> **Task details**
Scan the entries for "Head". Every line that holds it is to be copied.

━━━ Dataset extract ━━━

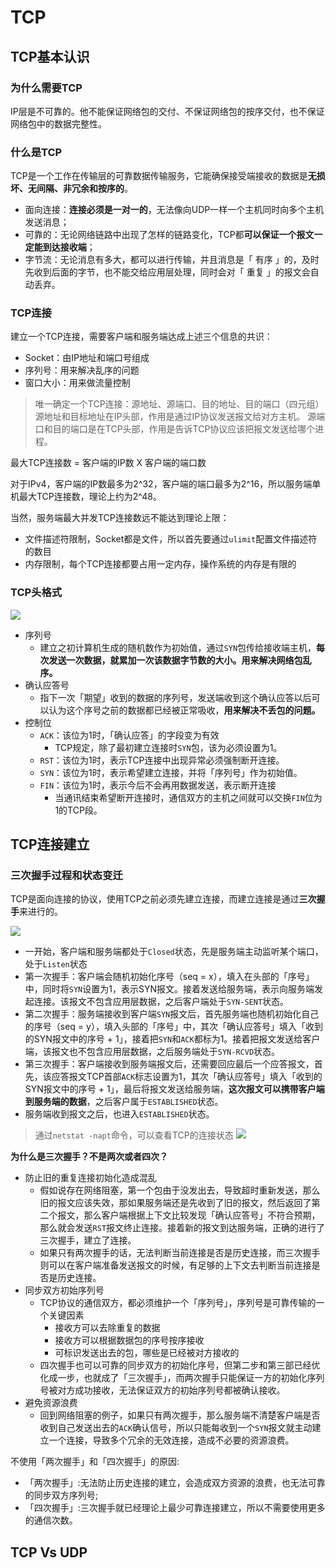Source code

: # TCP

## TCP基本认识

### 为什么需要TCP

IP层是不可靠的。他不能保证网络包的交付、不保证网络包的按序交付，也不保证网络包中的数据完整性。

### 什么是TCP

TCP是一个工作在传输层的可靠数据传输服务，它能确保接受端接收的数据是**无损坏、无间隔、非冗余和按序的**。
- 面向连接：**连接必须是一对一的**，无法像向UDP一样一个主机同时向多个主机发送消息；
- 可靠的：无论网络链路中出现了怎样的链路变化，TCP都**可以保证一个报文一定能到达接收端**；
- 字节流：无论消息有多大，都可以进行传输，并且消息是「 有序 」的，及时先收到后面的字节，也不能交给应用层处理，同时会对「 重复 」的报文会自动丢弃。

### TCP连接

建立一个TCP连接，需要客户端和服务端达成上述三个信息的共识：
- Socket：由IP地址和端口号组成
- 序列号：用来解决乱序的问题
- 窗口大小：用来做流量控制

> 唯一确定一个TCP连接：源地址、源端口、目的地址、目的端口（四元组）
> 源地址和目标地址在IP头部，作用是通过IP协议发送报文给对方主机。
> 源端口和目的端口是在TCP头部，作用是告诉TCP协议应该把报文发送给哪个进程。

最大TCP连接数 = 客户端的IP数 X 客户端的端口数

对于IPv4，客户端的IP数最多为2^32，客户端的端口最多为2^16，所以服务端单机最大TCP连接数，理论上约为2^48。

当然，服务端最大并发TCP连接数远不能达到理论上限：
- 文件描述符限制，Socket都是文件，所以首先要通过`ulimit`配置文件描述符的数目
- 内存限制，每个TCP连接都要占用一定内存，操作系统的内存是有限的

### TCP头格式

![](https://cdn.jsdelivr.net/gh/Merlin218/image-storage/picGo/202203201506705.png)

- 序列号
	- 建立之初计算机生成的随机数作为初始值，通过`SYN`包传给接收端主机，**每次发送一次数据，就累加一次该数据字节数的大小。用来解决网络包乱序。**
- 确认应答号
	- 指下一次「期望」收到的数据的序列号，发送端收到这个确认应答以后可以认为这个序号之前的数据都已经被正常吸收，**用来解决不丢包的问题。**
- 控制位
	- `ACK`：该位为1时，「确认应答」的字段变为有效
		- TCP规定，除了最初建立连接时`SYN`包，该为必须设置为1。
	- `RST`：该位为1时，表示TCP连接中出现异常必须强制断开连接。
	- `SYN`：该位为1时，表示希望建立连接，并将「序列号」作为初始值。
	- `FIN`：该位为1时，表示今后不会再用数据发送，表示断开连接
		- 当通讯结束希望断开连接时，通信双方的主机之间就可以交换`FIN`位为1的TCP段。

## TCP连接建立

### 三次握手过程和状态变迁

TCP是面向连接的协议，使用TCP之前必须先建立连接，而建立连接是通过**三次握手**来进行的。

![](https://cdn.jsdelivr.net/gh/Merlin218/image-storage/picGo/202203201710581.png)

- 一开始，客户端和服务端都处于`Closed`状态，先是服务端主动监听某个端口，处于`Listen`状态
- 第一次握手：客户端会随机初始化序号（seq = x），填入在头部的「序号」中，同时将`SYN`设置为1，表示SYN报文。接着发送给服务端，表示向服务端发起连接。该报文不包含应用层数据，之后客户端处于`SYN-SENT`状态。
- 第二次握手：服务端接收到客户端`SYN`报文后，首先服务端也随机初始化自己的序号（seq = y），填入头部的「序号」中，其次「确认应答号」填入「收到的SYN报文中的序号 + 1」，接着把`SYN`和`ACK`都标为1。接着把报文发送给客户端，该报文也不包含应用层数据，之后服务端处于`SYN-RCVD`状态。
- 第三次握手：客户端接收到服务端报文后，还需要回应最后一个应答报文，首先，该应答报文TCP首部`ACK`标志设置为1，其次「确认应答号」填入「收到的SYN报文中的序号 + 1」，最后将报文发送给服务端，**这次报文可以携带客户端到服务端的数据**，之后客户属于`ESTABLISHED`状态。
- 服务端收到报文之后，也进入`ESTABLISHED`状态。

> 通过`netstat -napt`命令，可以查看TCP的连接状态
> ![](https://cdn.jsdelivr.net/gh/Merlin218/image-storage/picGo/202203201736927.png)

**为什么是三次握手？不是两次或者四次？**

- 防止旧的重复连接初始化造成混乱
	- 假如说存在网络阻塞，第一个包由于没发出去，导致超时重新发送，那么旧的报文应该失效，那如果服务端还是先收到了旧的报文，然后返回了第二个报文，那么客户端根据上下文比较发现「确认应答号」不符合预期，那么就会发送`RST`报文终止连接。接着新的报文到达服务端，正确的进行了三次握手，建立了连接。
	- 如果只有两次握手的话，无法判断当前连接是否是历史连接，而三次握手则可以在客户端准备发送报文的时候，有足够的上下文去判断当前连接是否是历史连接。
- 同步双方初始序列号
	- TCP协议的通信双方，都必须维护一个「序列号」，序列号是可靠传输的一个关键因素
		- 接收方可以去除重复的数据
		- 接收方可以根据数据包的序号按序接收
		- 可标识发送出去的包，哪些是已经被对方接收的
	- 四次握手也可以可靠的同步双方的初始化序号，但第二步和第三部已经优化成一步，也就成了「三次握手」，而两次握手只能保证一方的初始化序列号被对方成功接收，无法保证双方的初始序列号都被确认接收。
- 避免资源浪费
	- 回到网络阻塞的例子，如果只有两次握手，那么服务端不清楚客户端是否收到自己发送出去的`ACK`确认信号，所以只能每收到一个`SYN`报文就主动建立一个连接，导致多个冗余的无效连接，造成不必要的资源浪费。

不使用「两次握手」和「四次握手」的原因: 
- 「两次握手」:无法防止历史连接的建立，会造成双方资源的浪费，也无法可靠的同步双方序列号;
- 「四次握手」:三次握手就已经理论上最少可靠连接建立，所以不需要使用更多的通信次数。

## TCP Vs UDP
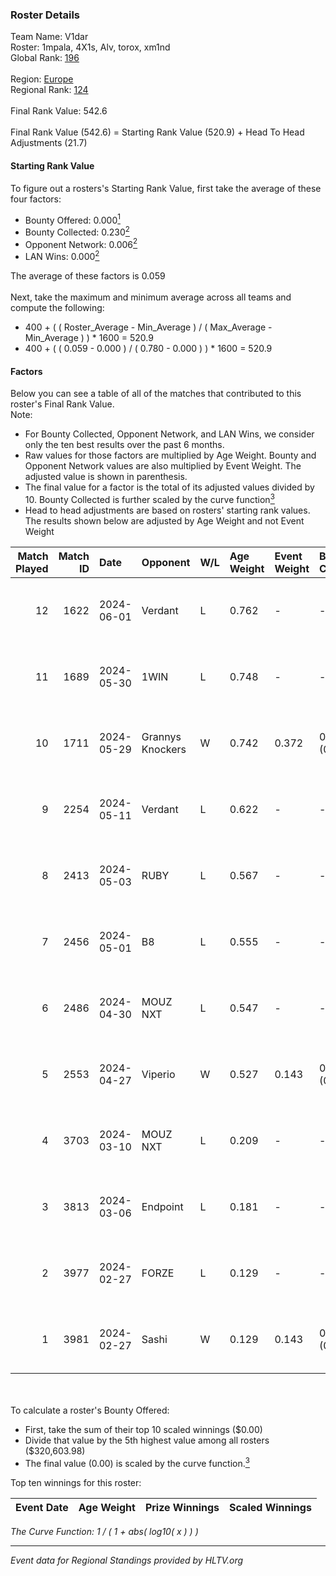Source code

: ### Roster Details<br />
Team Name: V1dar<br />
Roster: 1mpala, 4X1s, Alv, torox, xm1nd<br />
Global Rank: [196](../standings_global.md)<br />
<br />
Region: [Europe]( ../standings_europe.md)<br />
Regional Rank: [124]( ../standings_europe.md)<br />
<br />
Final Rank Value:  542.6<br />
<br />
Final Rank Value (542.6) = Starting Rank Value (520.9) + Head To Head Adjustments (21.7)<br />

#### Starting Rank Value<br />
To figure out a rosters's Starting Rank Value, first take the average of these four factors:<br />
- Bounty Offered: 0.000[<sup>1</sup>](#table2)
- Bounty Collected: 0.230[<sup>2</sup>](#table1)
- Opponent Network: 0.006[<sup>2</sup>](#table1)
- LAN Wins: 0.000[<sup>2</sup>](#table1)

The average of these factors is 0.059<br />
<br />
Next, take the maximum and minimum average across all teams and compute the following:<br />
- 400 + ( ( Roster_Average - Min_Average ) / ( Max_Average - Min_Average ) ) * 1600 = 520.9
- 400 + ( ( 0.059 - 0.000 ) / ( 0.780 - 0.000 ) ) * 1600 = 520.9


#### Factors<br />
Below you can see a table of all of the matches that contributed to this roster's Final Rank Value.<br />
Note:<br />

- For Bounty Collected, Opponent Network, and LAN Wins, we consider only the ten best results over the past 6 months.
- Raw values for those factors are multiplied by Age Weight. Bounty and Opponent Network values are also multiplied by Event Weight. The adjusted value is shown in parenthesis.
- The final value for a factor is the total of its adjusted values divided by 10. Bounty Collected is further scaled by the curve function[<sup>3</sup>](#curveFunction)
- Head to head adjustments are based on rosters' starting rank values. The results shown below are adjusted by Age Weight and not Event Weight
<span id="table1"></span><br />


| Match Played | Match ID | Date       | Opponent         | W/L | Age Weight | Event Weight | Bounty Collected | Opponent Network | LAN Wins  | H2H Adj. | Roster                          |
| -: | -: | :- | :- | :- | :- | :- | :- | :- | :- | -: | :- |
|           12 |     1622 | 2024-06-01 | Verdant          | L   | 0.762      | -            | -                | -                | -         |    -2.82 | 1mpala, 4X1s, Alv, torox, xm1nd |
|           11 |     1689 | 2024-05-30 | 1WIN             | L   | 0.748      | -            | -                | -                | -         |    -1.52 | 1mpala, 4X1s, Alv, torox, xm1nd |
|           10 |     1711 | 2024-05-29 | Grannys Knockers | W   | 0.742      | 0.372        | 0.004 (0.001)    | 0.128 (0.035)    | 0 (0.000) |    18.66 | 1mpala, 4X1s, Alv, torox, xm1nd |
|            9 |     2254 | 2024-05-11 | Verdant          | L   | 0.622      | -            | -                | -                | -         |    -1.84 | 1mpala, 4X1s, Alv, torox, xm1nd |
|            8 |     2413 | 2024-05-03 | RUBY             | L   | 0.567      | -            | -                | -                | -         |    -1.85 | 1mpala, 4X1s, Alv, torox, xm1nd |
|            7 |     2456 | 2024-05-01 | B8               | L   | 0.555      | -            | -                | -                | -         |    -0.95 | 1mpala, 4X1s, Alv, torox, xm1nd |
|            6 |     2486 | 2024-04-30 | MOUZ NXT         | L   | 0.547      | -            | -                | -                | -         |    -0.96 | 1mpala, 4X1s, Alv, torox, xm1nd |
|            5 |     2553 | 2024-04-27 | Viperio          | W   | 0.527      | 0.143        | 0.001 (0.000)    | 0.036 (0.003)    | 0 (0.000) |    10.53 | 1mpala, 4X1s, Alv, torox, xm1nd |
|            4 |     3703 | 2024-03-10 | MOUZ NXT         | L   | 0.209      | -            | -                | -                | -         |    -0.34 | 1mpala, 4X1s, Alv, lom1k, torox |
|            3 |     3813 | 2024-03-06 | Endpoint         | L   | 0.181      | -            | -                | -                | -         |    -0.66 | 1mpala, 4X1s, Alv, lom1k, torox |
|            2 |     3977 | 2024-02-27 | FORZE            | L   | 0.129      | -            | -                | -                | -         |    -0.47 | 1mpala, 4X1s, Alv, lom1k, torox |
|            1 |     3981 | 2024-02-27 | Sashi            | W   | 0.129      | 0.143        | 0.184 (0.003)    | 0.980 (0.018)    | 0 (0.000) |     3.94 | 1mpala, 4X1s, Alv, lom1k, torox |

<br />
<span id="table2"></span><br />
To calculate a roster's Bounty Offered:<br />

- First, take the sum of their top 10 scaled winnings ($0.00)
- Divide that value by the 5th highest value among all rosters ($320,603.98)
- The final value (0.00) is scaled by the curve function.[<sup>3</sup>](#curveFunction)

Top ten winnings for this roster:<br />

| Event Date | Age Weight | Prize Winnings | Scaled Winnings |
| :- | -: | :- | :- |


<span id="curveFunction"></span>_The Curve Function: 1 / ( 1 + abs( log10( x ) ) )_<br />

---
_Event data for Regional Standings provided by HLTV.org_<br />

━━━

> **The answer**
Final Rank Value (542.6) = Starting Rank Value (520.9) + Head To Head Adjustments (21.7)<br />
- Head to head adjustments are based on rosters' starting rank values. The results shown below are adjusted by Age Weight and not Event Weight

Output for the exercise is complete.